As the students introduced themselves it became clear that this year’s intake is an extremely diverse mix. There are 12 local students, 12 international students and six students from the mainland.
The calibre is also extremely good — this year’s local students have the highest average JUPAS score of any year admitted to the JMSC.
Gene Mustain, Director of the JMSC’s Reporting and Writing Programme, mentioned one new student, Elisa Chan, who is from Mauritius. He admitted that he’d never heard of the island before and was pleased to find that through teaching at the JMSC he too was learning something new.
He encouraged students to be equally curious about their classmates: “Try to enrich your lives and learn from each other.”
Mustain, who has taught at the JMSC for 11 years following a highly successful career as a journalist in the United States, was keen to point out the quality of the course.

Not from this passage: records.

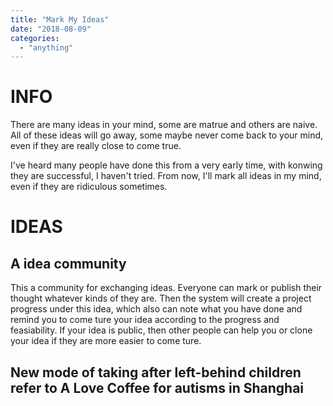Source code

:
 ```yaml
---
title: "Mark My Ideas"
date: "2018-08-09"
categories: 
  - "anything"
---
```


# INFO

There are many ideas in your mind, some are matrue and others are naive. All of these ideas will go away, some maybe never come back to your mind, even if they are really close to come true.

I've heard many people have done this from a very early time, with konwing they are successful, I haven't tried. From now, I'll mark all ideas in my mind, even if they are ridiculous sometimes.

# IDEAS

## A idea community

This a community for exchanging ideas. Everyone can mark or publish their thought whatever kinds of they are. Then the system will create a project progress under this idea, which also can note what you have done and remind you to come ture your idea according to the progress and feasiability. If your idea is public, then other people can help you or clone your idea if they are more easier to come ture.

## New mode of taking after left-behind children refer to A Love Coffee for autisms in Shanghai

“This is probably the best journalism school in Asia for both undergraduates and postgraduates,” he said. “Our graduates have gone on to have great careers in both Asia and round the world.”
Winnie Shum and Katie Tam, both Year 3 BJs, shared their experiences at the JMSC with new students.
They talked about the internships and exchange programmes they’d undertaken and urged students to take advantage of what’s on offer.
Both of them are doing just that: Tam freelances for the Associated Press (AP) and Shum works as a junior reporter at RTHK.
“Grab the opportunities provided by the JMSC,” said Shum. “Think about what you want to achieve over the next three years. There are loads of opportunities here so decide which ones you really want and go for it!”
Professor Chan pointed out that while the course prepares people for journalism, it is also a great training ground for many other careers. “Journalism will prepare you for all kinds of jobs — you will learn how to size up and analyse situations and information,” she said.